The Pomona College ants are certainly not new to campus. It would appear, though, as if they have returned this spring with an emboldened attitude. A Pomona junior, who wished to remain anonymous, described a recent encounter with the ants.

“I was just, like, sitting in the grass, doing my Soc reading, and suddenly there was one just, like, on my ankle. Like who does that? Did it ask for my consent? I flicked it off and continued reading, but suddenly there were three on my inner thigh. Honestly, I hadn’t felt so violated since last TNC at CMC.”

Her friend, also a Pomona junior, was too shaken to comment.

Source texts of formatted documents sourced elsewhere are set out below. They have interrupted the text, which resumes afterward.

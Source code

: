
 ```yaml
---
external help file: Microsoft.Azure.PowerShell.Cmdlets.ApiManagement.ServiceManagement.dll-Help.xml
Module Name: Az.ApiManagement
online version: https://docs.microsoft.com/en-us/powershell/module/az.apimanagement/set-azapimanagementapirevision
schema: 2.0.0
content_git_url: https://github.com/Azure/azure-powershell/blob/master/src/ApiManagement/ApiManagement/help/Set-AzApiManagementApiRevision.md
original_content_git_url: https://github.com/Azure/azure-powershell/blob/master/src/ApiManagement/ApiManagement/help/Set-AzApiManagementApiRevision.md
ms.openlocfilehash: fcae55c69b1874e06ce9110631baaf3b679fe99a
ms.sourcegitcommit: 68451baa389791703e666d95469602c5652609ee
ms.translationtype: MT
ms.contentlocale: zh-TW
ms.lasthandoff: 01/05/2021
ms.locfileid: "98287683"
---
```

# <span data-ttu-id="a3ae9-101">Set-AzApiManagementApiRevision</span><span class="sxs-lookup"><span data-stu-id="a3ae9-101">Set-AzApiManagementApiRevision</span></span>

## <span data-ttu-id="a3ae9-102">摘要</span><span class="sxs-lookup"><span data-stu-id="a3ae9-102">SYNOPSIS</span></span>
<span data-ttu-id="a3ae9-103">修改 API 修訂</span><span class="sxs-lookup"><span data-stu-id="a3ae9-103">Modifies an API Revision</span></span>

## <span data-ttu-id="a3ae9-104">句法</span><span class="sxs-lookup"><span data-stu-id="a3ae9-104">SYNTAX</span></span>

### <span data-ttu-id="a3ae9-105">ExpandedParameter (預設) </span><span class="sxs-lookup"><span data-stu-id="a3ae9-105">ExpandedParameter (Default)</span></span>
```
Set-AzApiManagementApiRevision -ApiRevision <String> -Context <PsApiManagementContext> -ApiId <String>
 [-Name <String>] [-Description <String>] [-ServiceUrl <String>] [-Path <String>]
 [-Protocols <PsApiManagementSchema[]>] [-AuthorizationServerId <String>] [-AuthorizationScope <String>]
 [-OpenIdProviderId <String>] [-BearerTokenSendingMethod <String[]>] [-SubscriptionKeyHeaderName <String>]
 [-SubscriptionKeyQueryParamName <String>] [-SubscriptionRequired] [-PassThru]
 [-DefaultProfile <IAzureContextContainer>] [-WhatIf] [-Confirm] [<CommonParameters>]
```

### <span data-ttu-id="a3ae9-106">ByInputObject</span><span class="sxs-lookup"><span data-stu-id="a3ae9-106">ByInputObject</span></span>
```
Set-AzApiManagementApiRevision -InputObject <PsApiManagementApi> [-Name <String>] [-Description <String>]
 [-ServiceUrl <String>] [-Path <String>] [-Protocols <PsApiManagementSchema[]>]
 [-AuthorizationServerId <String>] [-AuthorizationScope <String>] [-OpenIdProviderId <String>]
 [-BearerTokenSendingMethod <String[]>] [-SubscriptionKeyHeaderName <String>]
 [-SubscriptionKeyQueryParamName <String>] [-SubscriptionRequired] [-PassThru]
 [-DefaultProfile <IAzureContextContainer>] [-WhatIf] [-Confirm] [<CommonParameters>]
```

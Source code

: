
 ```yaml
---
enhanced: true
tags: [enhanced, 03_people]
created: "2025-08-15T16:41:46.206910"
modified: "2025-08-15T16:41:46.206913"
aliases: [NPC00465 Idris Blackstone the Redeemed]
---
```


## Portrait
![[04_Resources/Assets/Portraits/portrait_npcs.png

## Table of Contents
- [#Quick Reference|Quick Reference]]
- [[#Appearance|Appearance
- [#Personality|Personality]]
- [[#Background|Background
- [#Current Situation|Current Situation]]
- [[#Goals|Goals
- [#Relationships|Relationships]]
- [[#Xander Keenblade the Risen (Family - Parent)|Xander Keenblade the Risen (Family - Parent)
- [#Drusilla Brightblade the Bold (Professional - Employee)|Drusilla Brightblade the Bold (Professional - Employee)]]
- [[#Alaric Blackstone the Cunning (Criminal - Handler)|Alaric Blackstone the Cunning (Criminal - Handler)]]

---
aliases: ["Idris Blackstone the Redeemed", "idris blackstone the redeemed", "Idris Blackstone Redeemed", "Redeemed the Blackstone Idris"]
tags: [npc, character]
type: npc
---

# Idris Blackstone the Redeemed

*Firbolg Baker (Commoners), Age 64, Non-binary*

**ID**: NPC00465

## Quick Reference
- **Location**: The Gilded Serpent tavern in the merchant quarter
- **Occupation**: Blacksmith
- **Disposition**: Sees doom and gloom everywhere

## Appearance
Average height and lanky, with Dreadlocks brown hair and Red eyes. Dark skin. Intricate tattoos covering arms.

Several solutions have been proposed, including but not limited to: spraying the entire campus with organic Raid made by the women at the local rehabilitation facility (when proposed at a 5C student forum, all representatives from Pitzer College proceeded to faint); creating a smaller, ant-sized subculture at CMC where the ants will be free to continue their unwarranted touching and misguided wandering (when proposed at the aforementioned forum, a representative from CMC was overheard saying “shit, I need to print smaller business cards”); and making it mandatory for all Pomona ants to undergo TealDot training (this proposition was received relatively positively, though there was some grumbling from a Scrippsie about “the patriarchy” and “heteronormativity.”)

Ultimately, the solution remains undecided. In the meantime, Pomona students are being encouraged to embrace the ants. Dean Jan urged students to “walk a mile in their shoes” and try to “see the world from their perspective.” Consequently, Dean Feldblum was overheard last week asking students to stop crawling on all fours and to please return to class.